• **WHAT TO PRODUCE**: Please work out how many lines in the data below hold the word "their", and state only the number.

• **RECORDS PROVIDED**:
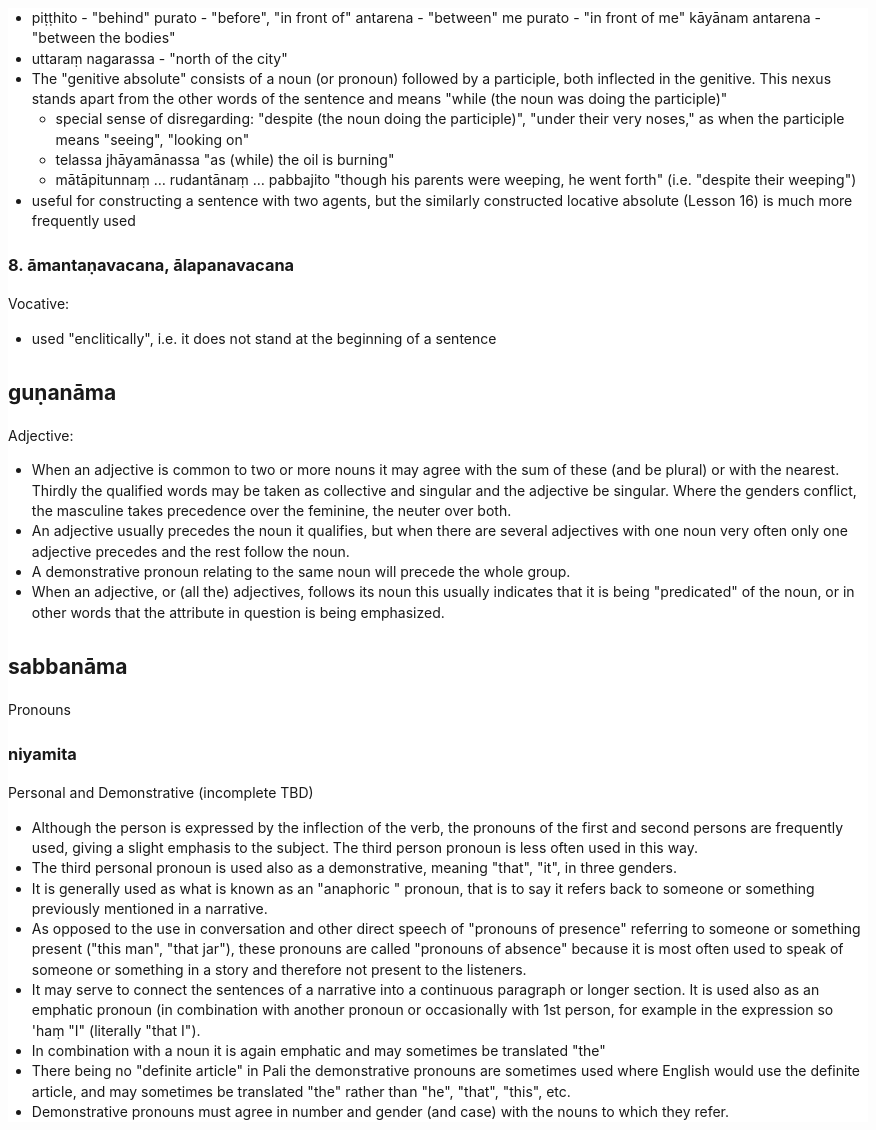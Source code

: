  - piṭṭhito - "behind"
   purato - "before", "in front of"
   antarena - "between"
   me purato - "in front of me"
   kāyānam antarena - "between the bodies"
  - uttaraṃ nagarassa - "north of the city"
- The "genitive absolute" consists of a noun (or pronoun) followed by a participle, both inflected in the genitive. This nexus stands apart from the other words of the sentence and means "while (the noun was doing the participle)"
  - special sense of disregarding: "despite (the noun doing the participle)", "under their very noses," as when the participle means "seeing", "looking on"
  - telassa jhāyamānassa "as (while) the oil is burning"
  - mātāpitunnaṃ … rudantānaṃ … pabbajito "though his parents were weeping, he went forth" (i.e. "despite their weeping")
- useful for constructing a sentence with two agents, but the similarly constructed locative absolute (Lesson 16) is much more frequently used

### 8. āmantaṇavacana, ālapanavacana

Vocative:

- used "enclitically", i.e. it does not stand at the beginning of a sentence

## guṇanāma

Adjective:

- When an adjective is common to two or more nouns it may agree with the sum of these (and be plural) or with the nearest. Thirdly the qualified words may be taken as collective and singular and the adjective be singular. Where the genders conflict, the masculine takes precedence over the feminine, the neuter over both.
- An adjective usually precedes the noun it qualifies, but when there are several adjectives with one noun very often only one adjective precedes and the rest follow the noun.
- A demonstrative pronoun relating to the same noun will precede the whole group.
- When an adjective, or (all the) adjectives, follows its noun this usually indicates that it is being "predicated" of the noun, or in other words that the attribute in question is being emphasized.

## sabbanāma

Pronouns

### niyamita

Personal and Demonstrative (incomplete TBD)

- Although the person is expressed by the inflection of the verb, the pronouns of the first and second persons are frequently used, giving a slight emphasis to the subject. The third person pronoun is less often used in this way.
- The third personal pronoun is used also as a demonstrative, meaning "that", "it", in three genders.
- It is generally used as what is known as an "anaphoric " pronoun, that is to say it refers back to someone or something previously mentioned in a narrative.
- As opposed to the use in conversation and other direct speech of "pronouns of presence" referring to someone or something present ("this man", "that jar"), these pronouns are called "pronouns of absence" because it is most often used to speak of someone or something in a story and therefore not present to the listeners.
- It may serve to connect the sentences of a narrative into a continuous paragraph or longer section. It is used also as an emphatic pronoun (in combination with another pronoun or occasionally with 1st person, for example in the expression so 'haṃ "I" (literally "that I").
- In combination with a noun it is again emphatic and may sometimes be translated "the"
- There being no "definite article" in Pali the demonstrative pronouns are sometimes used where English would use the definite article, and may sometimes be translated "the" rather than "he", "that", "this", etc.
- Demonstrative pronouns must agree in number and gender (and case) with the nouns to which they refer.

• **TASK RESULT**: 2